(Collected data)
******

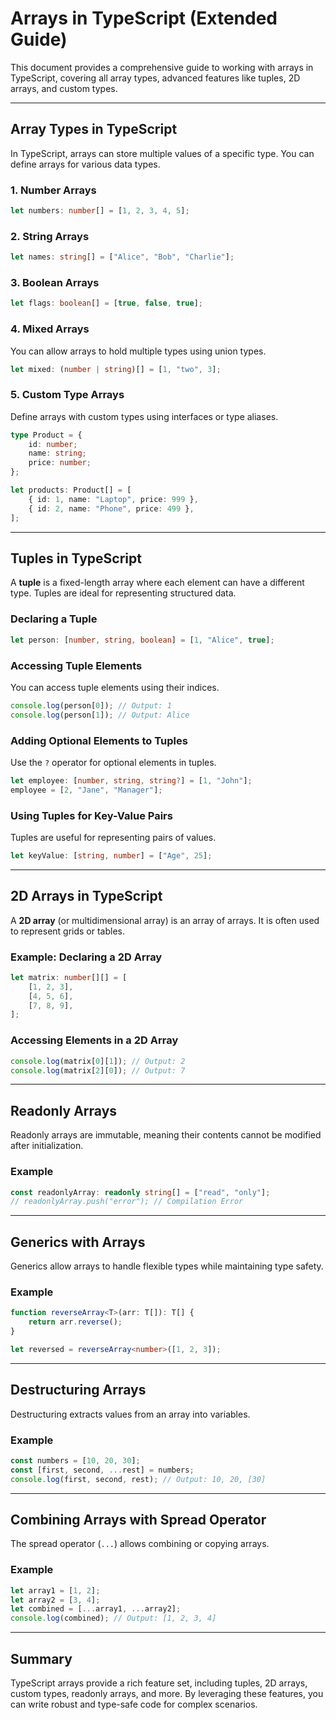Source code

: 
# Arrays in TypeScript (Extended Guide)

This document provides a comprehensive guide to working with arrays in TypeScript, covering all array types, advanced features like tuples, 2D arrays, and custom types.

---

## **Array Types in TypeScript**
In TypeScript, arrays can store multiple values of a specific type. You can define arrays for various data types.

### **1. Number Arrays**
```typescript
let numbers: number[] = [1, 2, 3, 4, 5];
```

### **2. String Arrays**
```typescript
let names: string[] = ["Alice", "Bob", "Charlie"];
```

### **3. Boolean Arrays**
```typescript
let flags: boolean[] = [true, false, true];
```

### **4. Mixed Arrays**
You can allow arrays to hold multiple types using union types.
```typescript
let mixed: (number | string)[] = [1, "two", 3];
```

### **5. Custom Type Arrays**
Define arrays with custom types using interfaces or type aliases.
```typescript
type Product = {
    id: number;
    name: string;
    price: number;
};

let products: Product[] = [
    { id: 1, name: "Laptop", price: 999 },
    { id: 2, name: "Phone", price: 499 },
];
```

---

## **Tuples in TypeScript**

A **tuple** is a fixed-length array where each element can have a different type. Tuples are ideal for representing structured data.

### **Declaring a Tuple**
```typescript
let person: [number, string, boolean] = [1, "Alice", true];
```

### **Accessing Tuple Elements**
You can access tuple elements using their indices.
```typescript
console.log(person[0]); // Output: 1
console.log(person[1]); // Output: Alice
```

### **Adding Optional Elements to Tuples**
Use the `?` operator for optional elements in tuples.
```typescript
let employee: [number, string, string?] = [1, "John"];
employee = [2, "Jane", "Manager"];
```

### **Using Tuples for Key-Value Pairs**
Tuples are useful for representing pairs of values.
```typescript
let keyValue: [string, number] = ["Age", 25];
```

---

## **2D Arrays in TypeScript**

A **2D array** (or multidimensional array) is an array of arrays. It is often used to represent grids or tables.

### **Example: Declaring a 2D Array**
```typescript
let matrix: number[][] = [
    [1, 2, 3],
    [4, 5, 6],
    [7, 8, 9],
];
```

### **Accessing Elements in a 2D Array**
```typescript
console.log(matrix[0][1]); // Output: 2
console.log(matrix[2][0]); // Output: 7
```

---

## **Readonly Arrays**

Readonly arrays are immutable, meaning their contents cannot be modified after initialization.

### **Example**
```typescript
const readonlyArray: readonly string[] = ["read", "only"];
// readonlyArray.push("error"); // Compilation Error
```

---

## **Generics with Arrays**
Generics allow arrays to handle flexible types while maintaining type safety.

### **Example**
```typescript
function reverseArray<T>(arr: T[]): T[] {
    return arr.reverse();
}

let reversed = reverseArray<number>([1, 2, 3]);
```

---

## **Destructuring Arrays**
Destructuring extracts values from an array into variables.

### **Example**
```typescript
const numbers = [10, 20, 30];
const [first, second, ...rest] = numbers;
console.log(first, second, rest); // Output: 10, 20, [30]
```

---

## **Combining Arrays with Spread Operator**
The spread operator (`...`) allows combining or copying arrays.

### **Example**
```typescript
let array1 = [1, 2];
let array2 = [3, 4];
let combined = [...array1, ...array2];
console.log(combined); // Output: [1, 2, 3, 4]
```

---

## **Summary**
TypeScript arrays provide a rich feature set, including tuples, 2D arrays, custom types, readonly arrays, and more. By leveraging these features, you can write robust and type-safe code for complex scenarios.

******

What are the lines above, starting at the one with "# Arrays in TypeScript (Extended Guide)" and ending at the one with "### **Adding Optional Elements to Tuples**"? Give them again exactly, and only them.

# Arrays in TypeScript (Extended Guide)

This document provides a comprehensive guide to working with arrays in TypeScript, covering all array types, advanced features like tuples, 2D arrays, and custom types.

---

## **Array Types in TypeScript**
In TypeScript, arrays can store multiple values of a specific type. You can define arrays for various data types.

### **1. Number Arrays**
```typescript
let numbers: number[] = [1, 2, 3, 4, 5];
```

### **2. String Arrays**
```typescript
let names: string[] = ["Alice", "Bob", "Charlie"];
```

### **3. Boolean Arrays**
```typescript
let flags: boolean[] = [true, false, true];
```

### **4. Mixed Arrays**
You can allow arrays to hold multiple types using union types.
```typescript
let mixed: (number | string)[] = [1, "two", 3];
```

### **5. Custom Type Arrays**
Define arrays with custom types using interfaces or type aliases.
```typescript
type Product = {
    id: number;
    name: string;
    price: number;
};

let products: Product[] = [
    { id: 1, name: "Laptop", price: 999 },
    { id: 2, name: "Phone", price: 499 },
];
```

---

## **Tuples in TypeScript**

A **tuple** is a fixed-length array where each element can have a different type. Tuples are ideal for representing structured data.

### **Declaring a Tuple**
```typescript
let person: [number, string, boolean] = [1, "Alice", true];
```

### **Accessing Tuple Elements**
You can access tuple elements using their indices.
```typescript
console.log(person[0]); // Output: 1
console.log(person[1]); // Output: Alice
```

### **Adding Optional Elements to Tuples**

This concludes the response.